The simple fact is that feelings are effected and affected by one's choice of words, especially in mourning. Funeral Directors are correct in using the most polite and least offensive words to describe an often delicate situation. What matters emotionally is not where the word came from etymologically, but how it feels to the person hearing it. I might feel that a certain four letter word has unfairly been painted as a derogatory term because it describes something that our culture is uncomfortable with, but I don't use that term when it will hurt the feelings and sensibilities of others.
A funeral director is similarly bound by consideration to avoid words that will injure or upset, but what should not be lost in all of this, is that at some point we need to use the words that force us to confront the unpleasant reality. At some point the grieving need to say 'died' 'death' 'dead' and leave the flowery and the obscure behind.

Speaking of funeral directors, the names of some professions take on a negative or derogatory connotation because of society's squeamishness about the work they do. Examples of this are sanitary engineer (garbage man), janitor (cleaning woman or man), and mortician. These terms can change pretty rapidly as the taint of the occupation seeps rapidly into it's title. Hugh Rawson gives the term 'mortician' credit for being the first to ape the glamor of 'physician'. It inspired others such as 'beautician' and 'cosmetician' which in turn dragged 'mortician' down from it's lofty heights. I'm sure you can guess which term I prefer- 'undertaker'. 'Undertaker' is an interesting title and often misunderstood. Most assume that it comes from taking the dead under (the ground). In fact, we learned at 'Mortuary' school that it originates from contractors undertaking to provide the goods and services desired for funerals. I prefer 'undertaker' because of it's history, but even more because everyone knows what you mean when you say 'undertaker' (even if they don't know the word's origins).

Calling a heart a heart, and a club a club, brings us to another type of word that abounds in funeral service- jargon. Jargon describes technical words that are generally only used and understood by those in a certain trade or profession (where you want to draw the line between trade and profession is a particularly ticklish subject in 'the dismal trade'). Jargon is used in place of plain English outside of professional circles out of laziness, and sometimes a desire to impress the common folk with 5 dollar words. Neither of these are desirable in funeral service, so we are taught to avoid terms such as 'DC' for death certificate, 'post' for postmortem examination (autopsy) and 'cremains'. The term 'cremains' is a particularly despicable combination of euphemism and jargon and means 'cremated remains'. I don't know who came up with this term- probably the same ad-man who coined 'cran-tastic', but it purports to be a gentler way to refer to cremated remains. Since it's funeral director jargon, though, many people don't even know what it means.

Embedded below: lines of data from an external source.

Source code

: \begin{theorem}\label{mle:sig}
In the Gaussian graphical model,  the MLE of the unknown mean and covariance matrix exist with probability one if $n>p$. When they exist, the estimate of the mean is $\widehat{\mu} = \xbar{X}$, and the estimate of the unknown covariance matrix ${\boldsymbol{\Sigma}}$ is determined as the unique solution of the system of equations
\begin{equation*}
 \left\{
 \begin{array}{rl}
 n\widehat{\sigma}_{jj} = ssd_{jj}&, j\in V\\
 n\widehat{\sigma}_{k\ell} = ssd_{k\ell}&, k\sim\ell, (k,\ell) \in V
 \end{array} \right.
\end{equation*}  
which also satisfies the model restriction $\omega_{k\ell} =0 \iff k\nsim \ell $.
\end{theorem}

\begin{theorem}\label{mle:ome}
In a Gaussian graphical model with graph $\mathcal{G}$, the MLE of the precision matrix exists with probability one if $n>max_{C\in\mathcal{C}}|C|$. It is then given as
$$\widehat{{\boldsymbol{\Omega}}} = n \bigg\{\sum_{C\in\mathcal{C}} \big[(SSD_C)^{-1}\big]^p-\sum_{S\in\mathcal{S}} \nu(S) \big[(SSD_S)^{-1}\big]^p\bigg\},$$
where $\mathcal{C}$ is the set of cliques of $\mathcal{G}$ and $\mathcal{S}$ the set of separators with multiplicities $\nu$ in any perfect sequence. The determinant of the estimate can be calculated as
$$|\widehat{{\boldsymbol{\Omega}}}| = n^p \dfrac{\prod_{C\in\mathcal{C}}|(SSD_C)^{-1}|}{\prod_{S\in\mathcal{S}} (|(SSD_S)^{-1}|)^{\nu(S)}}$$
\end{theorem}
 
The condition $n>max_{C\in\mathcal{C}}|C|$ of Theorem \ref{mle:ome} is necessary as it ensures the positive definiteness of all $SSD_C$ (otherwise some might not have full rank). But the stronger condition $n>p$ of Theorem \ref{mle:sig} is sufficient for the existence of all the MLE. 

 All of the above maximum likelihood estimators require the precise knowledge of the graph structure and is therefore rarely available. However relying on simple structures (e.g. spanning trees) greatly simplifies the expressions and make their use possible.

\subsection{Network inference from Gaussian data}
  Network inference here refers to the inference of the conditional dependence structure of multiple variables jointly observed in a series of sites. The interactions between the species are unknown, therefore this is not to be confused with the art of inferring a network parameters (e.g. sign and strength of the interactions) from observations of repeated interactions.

I was taught not to use the terms cremains (which like ain't, really is in the dictionary) or 'ashes' to describe cremated remains. 'Ashes' was to be avoided because the term might lead people to believe that the cremated remains they receive will have the consistency of ashes, and then may be shocked into legal action when they discover that, in fact, they have the consistency of dry cement. 'Ashes' are not ashes, but in fact are the skeletal remains left behind after cremation. This material is processed into a more uniform consistency that approximates dry cement. Please forgive me, Professor Malcom, but I have finally taken to using the term 'Ashes' because people are comfortable with it, and like 'undertaker' everyone knows what you mean when you say 'Ashes'.
(Euthanism is a term I have coined for polite words regarding death)


Sentiment said...

Love this post - I have only recently decided to stop fluffing up the truth after reading a fellow bloggers story on his wife’s death - The price of love

Just before christmas back he wrote something that made me aware about the use of language

I vowed from there on to be tactful but truthful of the situation, to start using the terms dead, death and dying instead of passed away and passed on! Sometimes there are moments when I feel awkward in doing so and I slip back into my old ways.. BUT I’m 80% of the way there!

Anonymous said...

The term that bugs me? "Death Care".

Cremains is another ridiculous word. Most of the families we deal with refer to the cremated remains as "ashes".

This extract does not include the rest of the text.